As described above, according to the present invention, the stator core is inserted into the inner periphery of the cylindrical portion and the opening is formed on both sides of the cylindrical portion in the axial direction. A fin is provided on the inner and outer circumferences of a ventilation pipe with both ends communicating with each other, and a rotor shaft inserted into the middle part and an inner fan inserted into one side is mounted on the axis of the stator frame in the running direction of the vehicle. Fins that form laminar flow of cooling air on the inner and outer peripheries of the ventilation pipe to prevent dust from adhering and increase heat transfer efficiency, thus increasing the frequency of maintenance and inspection. Thus, a fully-closed main motor for a vehicle which can be reduced in size and weight and can be increased in rating can be obtained.

[Brief description of the drawings]

FIG. 1 is a partial longitudinal sectional view in a direction orthogonal to an axial direction showing a first embodiment of a fully-closed main motor for a vehicle according to the present invention.

FIG. 2 is a partial longitudinal sectional view in a direction parallel to an axial direction showing a first embodiment of the fully-closed main motor for a vehicle according to the present invention.

FIG. 3 is a partial longitudinal sectional view in a direction perpendicular to an axial direction, showing a second embodiment of the fully-closed main motor for a vehicle according to the present invention.

FIG. 4 is a partial longitudinal sectional view in a direction parallel to an axial direction showing a second embodiment of the fully closed main motor for a vehicle according to the present invention.

FIG. 5 is a side view showing an example of a conventional fully closed main motor for a vehicle.

FIG. 6 is a sectional view taken along line EE of FIG. 5;

[Explanation of symbols]

1A, 1B, 1C: Main motor, 2: Bogie frame, 3: Axle,
4 ... body, 5 ... rail, 6A, 6B ... outer cylinder frame, 6a, 6
b, 6c, 6d: vent, 7: stator, 8: side frame, 9 ...
Bearing plate, 10: roller bearing, 11: ball bearing, 12: rotor shaft, 13
... rotor, 14 ... inner fan, 15A, 15B, 19A, 19B ... connection part, 20, 25 ... airway, 21, 26 ... heat absorption fin, 22, 24 ... heat radiation fin, 23A, 23B, 23C ... hexagon bolt.

Continued on the front page (72) Inventor Kazunori Yamawaki 2-24-24 Harumi-cho, Fuchu-shi, Tokyo Toshiba Transport Engineering Co., Ltd.
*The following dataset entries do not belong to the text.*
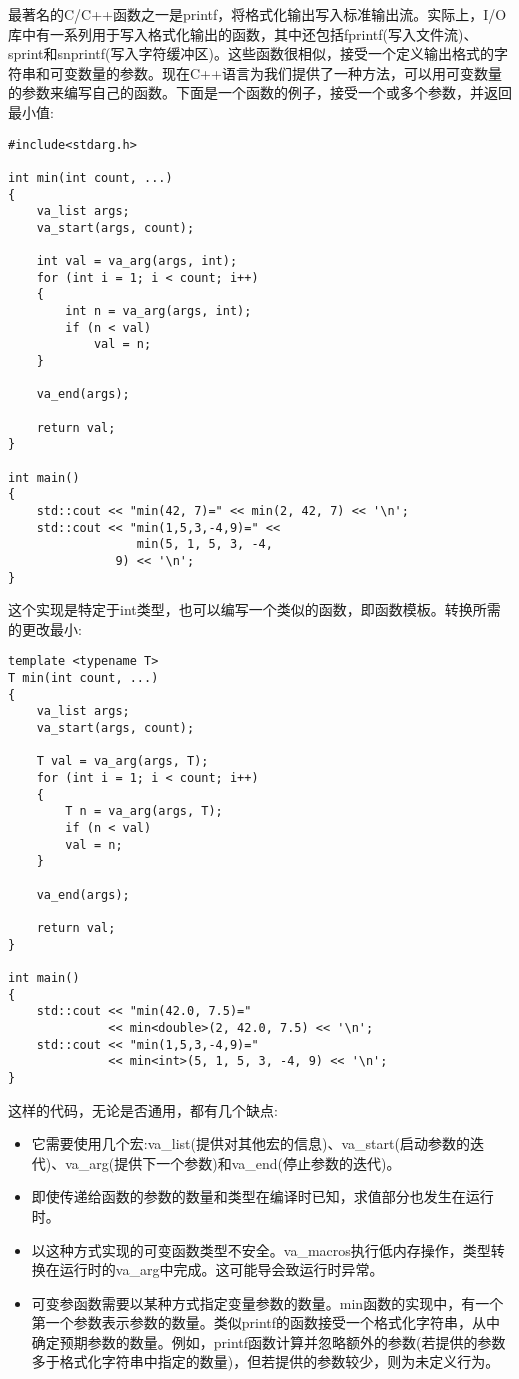 最著名的C/C++函数之一是printf，将格式化输出写入标准输出流。实际上，I/O库中有一系列用于写入格式化输出的函数，其中还包括fprintf(写入文件流)、sprint和snprintf(写入字符缓冲区)。这些函数很相似，接受一个定义输出格式的字符串和可变数量的参数。现在C++语言为我们提供了一种方法，可以用可变数量的参数来编写自己的函数。下面是一个函数的例子，接受一个或多个参数，并返回最小值:

\begin{lstlisting}[style=styleCXX]
#include<stdarg.h>

int min(int count, ...)
{
	va_list args;
	va_start(args, count);
	
	int val = va_arg(args, int);
	for (int i = 1; i < count; i++)
	{
		int n = va_arg(args, int);
		if (n < val)
			val = n;
	}

	va_end(args);
	
	return val;
}

int main()
{
	std::cout << "min(42, 7)=" << min(2, 42, 7) << '\n';
	std::cout << "min(1,5,3,-4,9)=" <<
				  min(5, 1, 5, 3, -4,
	           9) << '\n';
}
\end{lstlisting}

这个实现是特定于int类型，也可以编写一个类似的函数，即函数模板。转换所需的更改最小:

\begin{lstlisting}[style=styleCXX]
template <typename T>
T min(int count, ...)
{
	va_list args;
	va_start(args, count);
	
	T val = va_arg(args, T);
	for (int i = 1; i < count; i++)
	{
		T n = va_arg(args, T);
		if (n < val)
		val = n;
	}

	va_end(args);
	
	return val;
}

int main()
{
	std::cout << "min(42.0, 7.5)="
		      << min<double>(2, 42.0, 7.5) << '\n';
	std::cout << "min(1,5,3,-4,9)="
  	          << min<int>(5, 1, 5, 3, -4, 9) << '\n';
}
\end{lstlisting}

这样的代码，无论是否通用，都有几个缺点:

\begin{itemize}
\item
它需要使用几个宏:va\_list(提供对其他宏的信息)、va\_start(启动参数的迭代)、va\_arg(提供下一个参数)和va\_end(停止参数的迭代)。

\item
即使传递给函数的参数的数量和类型在编译时已知，求值部分也发生在运行时。

\item
以这种方式实现的可变函数类型不安全。va\_macros执行低内存操作，类型转换在运行时的va\_arg中完成。这可能导会致运行时异常。

\item
可变参函数需要以某种方式指定变量参数的数量。min函数的实现中，有一个第一个参数表示参数的数量。类似printf的函数接受一个格式化字符串，从中确定预期参数的数量。例如，printf函数计算并忽略额外的参数(若提供的参数多于格式化字符串中指定的数量)，但若提供的参数较少，则为未定义行为。
\end{itemize}


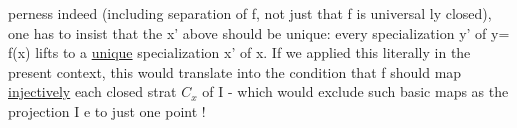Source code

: 
perness indeed (including separation of f,  not just that f is universal%
ly closed),  one has to insist that the x' above should be unique:
every specialization y' of y= f(x)  lifts to a \uline{unique} specialization
x' of x.  If we applied this literally in the present context,  this
would translate into the condition that \hand{$|$}f\hand{$|$}  should map \uline{injectively}
each closed strat $C_x$ of \hand{$|$}I\hand{$|$} -  which would exclude such basic maps as
the projection I \hand{$\longrightarrow$} e to just one point !

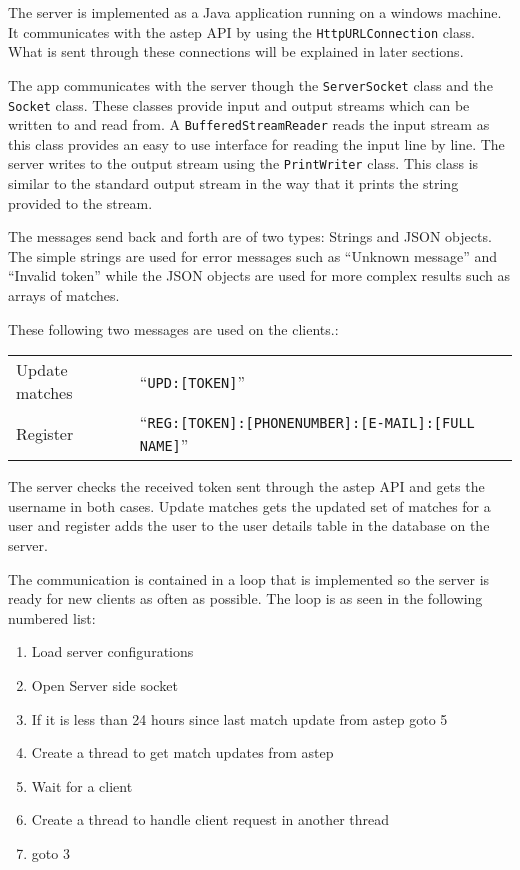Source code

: The server is implemented as a Java application running on a windows machine.
It communicates with the \gls{astep} API by using the \texttt{HttpURLConnection} class.
What is sent through these connections will be explained in later sections.

The app communicates with the server though the \texttt{ServerSocket} class and the \texttt{Socket} class.
These classes provide input and output streams which can be written to and read from.
A \texttt{BufferedStreamReader} reads the input stream as this class provides an easy to use interface for reading the input line by line.
The server writes to the output stream using the \texttt{PrintWriter} class.
This class is similar to the standard output stream in the way that it prints the string provided to the stream.

The messages send back and forth are of two types: Strings and JSON objects.
The simple strings are used for error messages such as \enquote{Unknown message} and \enquote{Invalid token} while the JSON objects are used for more complex results such as arrays of matches.

These following two messages are used on the clients.:

{\centering
	\begin{tabular}{l l}
		Update matches & \enquote{\texttt{UPD:[TOKEN]}}\\
		Register & \enquote{\texttt{REG:[TOKEN]:[PHONENUMBER]:[E-MAIL]:[FULL NAME]}}
	\end{tabular}
}

The server checks the received token sent through the \gls{astep} API and gets the username in both cases.
Update matches gets the updated set of matches for a user and register adds the user to the user details table in the database on the server.

The communication is contained in a loop that is implemented so the server is ready for new clients as often as possible.
The loop is as seen in the following numbered list:

\begin{enumerate}
	\item Load server configurations
	\item Open Server side socket
	\item If it is less than 24 hours since last match update from \gls{astep} goto 5
	\item Create a thread to get match updates from \gls{astep}
	\item Wait for a client
	\item Create a thread to handle client request in another thread
	\item goto 3
\end{enumerate}


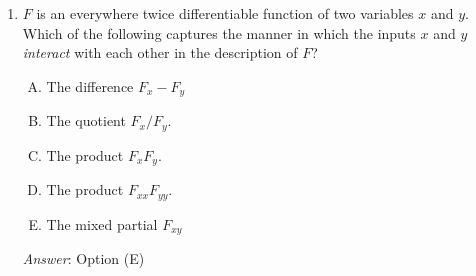 \documentclass[10pt]{amsart}
\begin{document}
\begin{enumerate}
  The other researcher believes that since the student has a limited
  budget, it would be more realistic to measure the increase in the
  examination score for a marginal increase in textbook expenditure
  {\em holding constant the total expenditure on both textbook and
  tuitions}. This is because the student is likely to allocate money
  away from tuition expenditures in order to spend money on textbooks.

  Which of the following best describes what's happening?

  \begin{enumerate}[(A)]
  \item Both researchers are effectively computing the same quantity.
  \item The two quantities that the researchers are computing have a
    simple linear relationship, i.e., their sum or difference is a
    constant.
  \item The two quantities that the researchers are computing are
    meaningfully different and there is a relationship between them
    but that relationship involves other partial derivatives.
  \end{enumerate}

  {\em Answer}: Option (C)

  {\em Explanation}: Too tricky to review here, but you might want to watch this video and subsequent ones in the playlist:

  \url{http://www.youtube.com/watch?v=tfH2iqt2E0E&list=PLC0bHnWu122kC1WBgr0H9PEbHTYnYev27&index=4}

  {\em Performance review}: $20$ out of $26$ got this correct. $3$
  each chose (A) and (B).
\item $F$ is an everywhere twice differentiable function of two
  variables $x$ and $y$. Which of the following captures the manner in
  which the inputs $x$ and $y$ {\em interact} with each other in the
  description of $F$?

  \begin{enumerate}[(A)]
  \item The difference $F_x - F_y$
  \item The quotient $F_x/F_y$.
  \item The product $F_xF_y$.
  \item The product $F_{xx}F_{yy}$.
  \item The mixed partial $F_{xy}$
  \end{enumerate}
 
  {\em Answer}: Option (E)


\end{enumerate}
\end{document}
In-house (72) Inventor Tsuyoshi Kinoshita 1 Toshiba-cho, Fuchu-shi, Tokyo Inside the factory (72) Inventor Tadashi Matsuura 1 Toshiba-cho, Fuchu-shi, Tokyo Inside the Fuchu factory, Toshiba Corporation

Claims (4)

[Claims] 1. A stator frame in which a stator core is inserted into an inner periphery of a cylindrical portion and openings are formed on both sides in an axial direction of the cylindrical portion, and both ends of the stator frame are formed in the opening portion. A cooler in which fins protrude from the inner and outer peripheries of the communicating vent pipes, and a stator core inserted in an intermediate portion of a stator shaft penetrating through the axis of the stator frame in a direction orthogonal to the traveling direction of the vehicle. And a rotor having an inner fan inserted on one side. 2. The fully-closed main motor for a vehicle according to claim 1, wherein the cooler is provided on an axle side or a lower part of an upper part of the stator frame. 3. The fin on the inner circumference of the ventilation pipe is parallel to the rotor axis, and the fin on the outer circumference of the ventilation pipe is orthogonal to the rotor axis. Or a fully-closed main motor for vehicles according to claim 2. 4. A fully-closed main motor for a vehicle according to claim 1, wherein said cooler is made of an aluminum material.